E Toquinho foi além. Mostrou-lhe uma melodia que havia composto inspirado naquele desejo, com uma levada típica de cantigas de ninar. Foi à praia e deixou o parceiro a embalar a música recém-composta.
Ao voltar, encontrou Vinícius aos prantos, com a letra pronta.
Toquinho costuma dizer que a vontade de ter filho era sua, mas Vinícius fez a letra pensando muito mais em si. O homem encantado com o sonho de ter um filho, vê-lo crescer e, ao final, em seu leito de morte, ser por ele embalado com a mesma canção com que o fazia ninar, embevecido por vê-lo reproduzir seu sonho de também ter um filho. (http://portrasdaletra.blogspot.com.br/2007/04/o-filho-que-eu-quero-ter.html)
Antes de continuar, é melhor lembrarmos a música.
O Filho Que Eu Quero Ter
É comum a gente sonhar, eu sei, quando vem o entardecer
Pois eu também dei de sonhar um sonho lindo de morrer
Vejo um berço e nele eu me debruçar com o pranto a me correr
E assim chorando acalentar o filho que eu quero ter
Dorme, meu pequenininho, dorme que a noite já vem
Teu pai está muito sozinho de tanto amor que ele temDe repente eu vejo se transformar num menino igual à mim
Que vem correndo me beijar quando eu chegar lá de onde eu vim
Um menino sempre a me perguntar um porque que não tem fim
Um filho a quem só queira bem e a quem só diga que sim
Dorme menino levado, dorme que a vida já vem
Teu pai está muito cansado de tanta dor que ele temQuando a vida enfim me quiser levar pelo tanto que me deu
Sentir-lhe a barba me roçar no derradeiro beijo seu
E ao sentir também sua mão vedar meu olhar dos olhos seus
Ouvir-lhe a voz a me embalar num acalanto de adeus
Dorme meu pai sem cuidado, dorme que ao entardecer
Teu filho sonha acordado, com o filho que ele quer Ter.
Do desejo do Toquinho passando pela letra do Vinicius, podemos vislumbrar o mistério da paternidade, que nos atravessa geração após geração.

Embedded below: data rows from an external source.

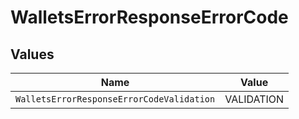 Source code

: # WalletsErrorResponseErrorCode


## Values

| Name                                      | Value                                     |
| ----------------------------------------- | ----------------------------------------- |
| `WalletsErrorResponseErrorCodeValidation` | VALIDATION                                | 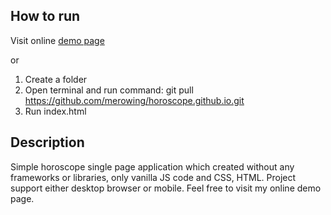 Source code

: ## How to run

Visit online [demo page](https://horoscope.github.io)

or

1. Create a folder
2. Open terminal and run command: git pull https://github.com/merowing/horoscope.github.io.git
3. Run index.html

## Description

Simple horoscope single page application which created without any frameworks or libraries, only vanilla JS code and CSS, HTML. Project support either desktop browser or mobile.
Feel free to visit my online demo page. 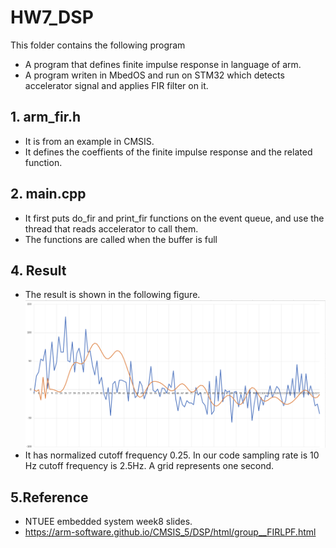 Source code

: # HW7_DSP
This folder contains the following program
* A program that defines finite impulse response in language of arm.
* A program writen in MbedOS and run on STM32 which detects accelerator signal and applies FIR filter on it.

## 1. arm_fir.h
* It is from an example in CMSIS.
* It defines the coeffients of the finite impulse response and the related function.
## 2. main.cpp
* It first puts do_fir and print_fir functions on the event queue, and use the thread that reads accelerator to call them.
* The functions are called when the buffer is full
## 4. Result
* The result is shown in the following figure.
![alt text](result.png)
* It has normalized cutoff frequency 0.25. In our code sampling rate is 10 Hz cutoff frequency is 2.5Hz. A grid represents one second.

## 5.Reference
* NTUEE embedded system week8 slides.
* https://arm-software.github.io/CMSIS_5/DSP/html/group__FIRLPF.html
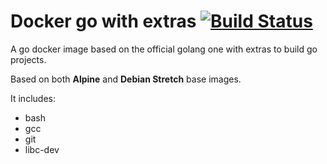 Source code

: # Docker go with extras [![Build Status](https://travis-ci.org/MicroLayers/docker-go-with-extras.svg?branch=master)](https://travis-ci.org/MicroLayers/docker-go-with-extras)

A go docker image based on the official golang one with extras to build go projects.

Based on both **Alpine** and **Debian Stretch** base images.

It includes:

- bash
- gcc
- git
- libc-dev
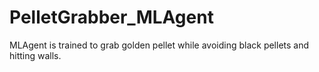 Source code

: # PelletGrabber_MLAgent
MLAgent is trained to grab golden pellet while avoiding black pellets and hitting walls.
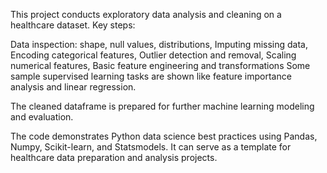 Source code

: This project conducts exploratory data analysis and cleaning on a healthcare dataset. Key steps:

Data inspection: shape, null values, distributions, 
Imputing missing data, 
Encoding categorical features, 
Outlier detection and removal, 
Scaling numerical features, 
Basic feature engineering and transformations
Some sample supervised learning tasks are shown like feature importance analysis and linear regression.

The cleaned dataframe is prepared for further machine learning modeling and evaluation.

The code demonstrates Python data science best practices using Pandas, Numpy, Scikit-learn, and Statsmodels. It can serve as a template for healthcare data preparation and analysis projects.
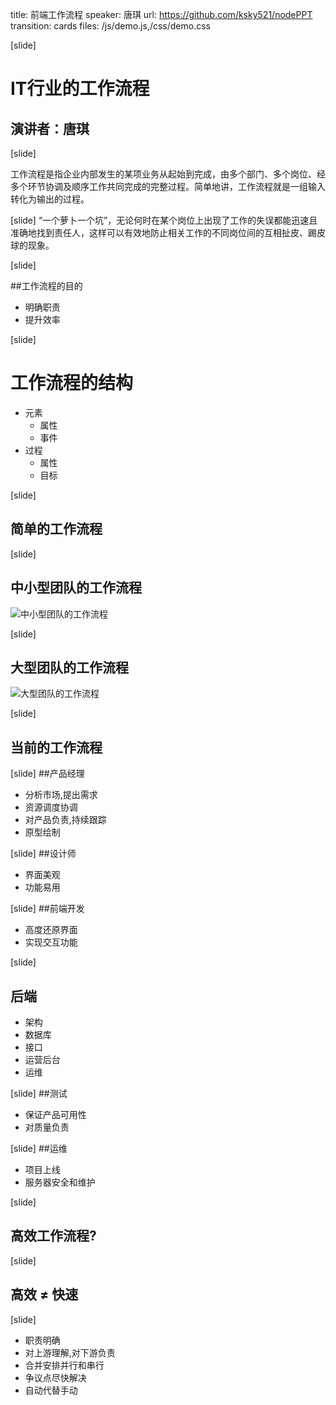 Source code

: title: 前端工作流程
speaker: 唐琪
url: https://github.com/ksky521/nodePPT
transition: cards
files: /js/demo.js,/css/demo.css

[slide]

# IT行业的工作流程
## 演讲者：唐琪

[slide]

工作流程是指企业内部发生的某项业务从起始到完成，由多个部门、多个岗位、经多个环节协调及顺序工作共同完成的完整过程。简单地讲，工作流程就是一组输入转化为输出的过程。



[slide]
“一个萝卜一个坑”，无论何时在某个岗位上出现了工作的失误都能迅速且准确地找到责任人，这样可以有效地防止相关工作的不同岗位间的互相扯皮、踢皮球的现象。


[slide]

##工作流程的目的
* 明确职责
* 提升效率

[slide]

# 工作流程的结构

* 元素
    * 属性
    * 事件
* 过程
    * 属性
    * 目标

[slide]
## 简单的工作流程

[slide]
## 中小型团队的工作流程
![中小型团队的工作流程](/img/hy.jpg)

[slide]
## 大型团队的工作流程
![大型团队的工作流程](/img/wangwang.jpeg)

[slide]
## 当前的工作流程


[slide]
##产品经理
* 分析市场,提出需求
* 资源调度协调
* 对产品负责,持续跟踪
* 原型绘制

[slide]
##设计师
* 界面美观
* 功能易用

[slide]
##前端开发
* 高度还原界面
* 实现交互功能

[slide]
## 后端
* 架构
* 数据库
* 接口
* 运营后台
* 运维

[slide]
##测试
* 保证产品可用性
* 对质量负责

[slide]
##运维
* 项目上线
* 服务器安全和维护

[slide]
## 高效工作流程?

[slide]
## 高效 ≠ 快速

[slide]
* 职责明确
* 对上游理解,对下游负责
* 合并安排并行和串行
* 争议点尽快解决
* 自动代替手动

Onde o ciclo da vida se regenera e ganha nova força. Em sua canção, Vinicius descreve não só o drama de uma vida, mas, o drama humano.
Quando falamos em psicologia junguiana de “arquétipo” falamos de um uma “espécie de drama sintetizado. Começa de tal e tal maneira, amplia-se em virtude de tal ou tal complicação e encontra sua solução desta ou daquela forma. Este é um modelo comum.” (EVANS, 1973, p.55). Assim, buscamos compreender os aspectos relativos a experiência humana, isto é, ao drama humano. Por isso mesmo, devemos compreender que o arquétipo corresponde a toda a possibilidade concernente a este núcleo temático, em nosso caso, do arquétipo paterno.

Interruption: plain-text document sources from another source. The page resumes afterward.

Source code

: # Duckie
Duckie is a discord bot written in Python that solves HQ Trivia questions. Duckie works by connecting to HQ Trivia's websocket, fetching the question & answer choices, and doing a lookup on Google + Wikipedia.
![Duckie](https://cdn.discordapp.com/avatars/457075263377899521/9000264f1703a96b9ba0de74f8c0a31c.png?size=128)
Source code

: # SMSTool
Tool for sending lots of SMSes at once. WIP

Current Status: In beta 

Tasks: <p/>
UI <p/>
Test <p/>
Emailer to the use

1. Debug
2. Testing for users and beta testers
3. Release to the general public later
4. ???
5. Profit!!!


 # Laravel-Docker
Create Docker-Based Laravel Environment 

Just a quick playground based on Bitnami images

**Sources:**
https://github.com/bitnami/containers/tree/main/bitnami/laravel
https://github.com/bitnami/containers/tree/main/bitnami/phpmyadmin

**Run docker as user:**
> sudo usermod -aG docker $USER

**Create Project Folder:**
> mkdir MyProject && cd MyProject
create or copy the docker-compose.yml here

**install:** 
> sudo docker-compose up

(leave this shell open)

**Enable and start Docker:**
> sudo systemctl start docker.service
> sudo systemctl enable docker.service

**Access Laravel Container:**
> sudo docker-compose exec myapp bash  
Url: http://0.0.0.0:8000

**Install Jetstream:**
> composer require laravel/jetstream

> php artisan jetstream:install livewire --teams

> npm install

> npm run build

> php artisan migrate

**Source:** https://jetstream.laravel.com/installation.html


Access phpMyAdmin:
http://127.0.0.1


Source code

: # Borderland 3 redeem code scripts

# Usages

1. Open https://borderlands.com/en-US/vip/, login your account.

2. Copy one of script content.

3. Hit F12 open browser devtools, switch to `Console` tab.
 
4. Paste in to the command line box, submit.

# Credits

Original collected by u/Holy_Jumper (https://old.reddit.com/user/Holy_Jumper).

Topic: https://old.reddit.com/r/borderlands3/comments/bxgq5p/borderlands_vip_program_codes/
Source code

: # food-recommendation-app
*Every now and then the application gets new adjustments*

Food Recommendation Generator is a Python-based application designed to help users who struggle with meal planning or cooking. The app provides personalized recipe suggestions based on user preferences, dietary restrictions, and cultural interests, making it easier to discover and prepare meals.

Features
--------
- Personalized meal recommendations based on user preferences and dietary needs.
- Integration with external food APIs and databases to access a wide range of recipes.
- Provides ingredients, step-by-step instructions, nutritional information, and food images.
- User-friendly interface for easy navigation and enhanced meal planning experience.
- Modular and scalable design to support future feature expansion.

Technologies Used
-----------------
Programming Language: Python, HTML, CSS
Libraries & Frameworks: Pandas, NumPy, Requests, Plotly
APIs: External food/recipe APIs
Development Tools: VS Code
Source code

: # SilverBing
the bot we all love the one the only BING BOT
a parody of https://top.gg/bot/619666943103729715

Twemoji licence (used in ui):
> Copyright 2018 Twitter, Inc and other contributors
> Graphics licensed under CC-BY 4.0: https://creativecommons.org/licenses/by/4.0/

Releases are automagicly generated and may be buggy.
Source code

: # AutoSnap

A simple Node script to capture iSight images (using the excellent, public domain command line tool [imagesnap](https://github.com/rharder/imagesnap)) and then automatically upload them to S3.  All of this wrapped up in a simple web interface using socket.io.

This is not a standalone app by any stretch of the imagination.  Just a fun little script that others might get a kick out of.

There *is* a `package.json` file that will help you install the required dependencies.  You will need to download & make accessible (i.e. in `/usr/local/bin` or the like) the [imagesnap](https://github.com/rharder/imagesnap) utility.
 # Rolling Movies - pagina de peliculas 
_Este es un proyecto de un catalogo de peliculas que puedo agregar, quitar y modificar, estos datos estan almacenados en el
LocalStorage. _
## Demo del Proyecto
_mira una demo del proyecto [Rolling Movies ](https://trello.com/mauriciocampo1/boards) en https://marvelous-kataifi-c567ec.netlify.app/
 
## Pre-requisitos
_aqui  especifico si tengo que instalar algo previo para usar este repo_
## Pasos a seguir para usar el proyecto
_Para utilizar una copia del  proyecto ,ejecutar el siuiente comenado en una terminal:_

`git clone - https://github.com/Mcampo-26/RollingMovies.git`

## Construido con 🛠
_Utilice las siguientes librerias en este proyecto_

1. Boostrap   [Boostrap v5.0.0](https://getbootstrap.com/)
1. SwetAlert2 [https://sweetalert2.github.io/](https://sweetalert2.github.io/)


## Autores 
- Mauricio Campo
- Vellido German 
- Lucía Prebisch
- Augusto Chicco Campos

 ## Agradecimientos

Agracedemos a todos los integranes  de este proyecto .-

Mas, porque falar em “arquétipo paterno” e não em “função paterna”? O conceito de “função paterna” se desenvolve especialmente a partir da releitura de Lacan, que compreende a função paterna no plano da estruturação do sujeito, associado ao processo edipiano onde a “função paterna” ou “o nome do Pai” se interpõe ao par Mãe-filho, representado pela “Lei” e a “autoridade”. Segundo Brandão “o Édipo lacaniano deve ser situado em torno da função paterna, articulando os conceitos de falo, falta de objeto e castração” (2005,p 30).
Assim, quando nos referimos ao arquétipo paterno, não estamos negando a dimensão da psicanálise, mas, indo para além da mesma, não se restringindo a uma determinada possibilidade única. Compreendemos assim, que a função paterna como descrita pela psicanálise é uma das possíveis expressões do arquétipo paterno.
Pluralidade do Arquétipo Paterno
O arquétipo paterno é uma configuração de miríades de possibilidades da experiência humana de ser pai. Experiência estava que vai desde de o aspecto mais basal ou puramente biológico, pautado em procriação, até o aspecto mais diferenciado que é adoção por escolha e afetividade.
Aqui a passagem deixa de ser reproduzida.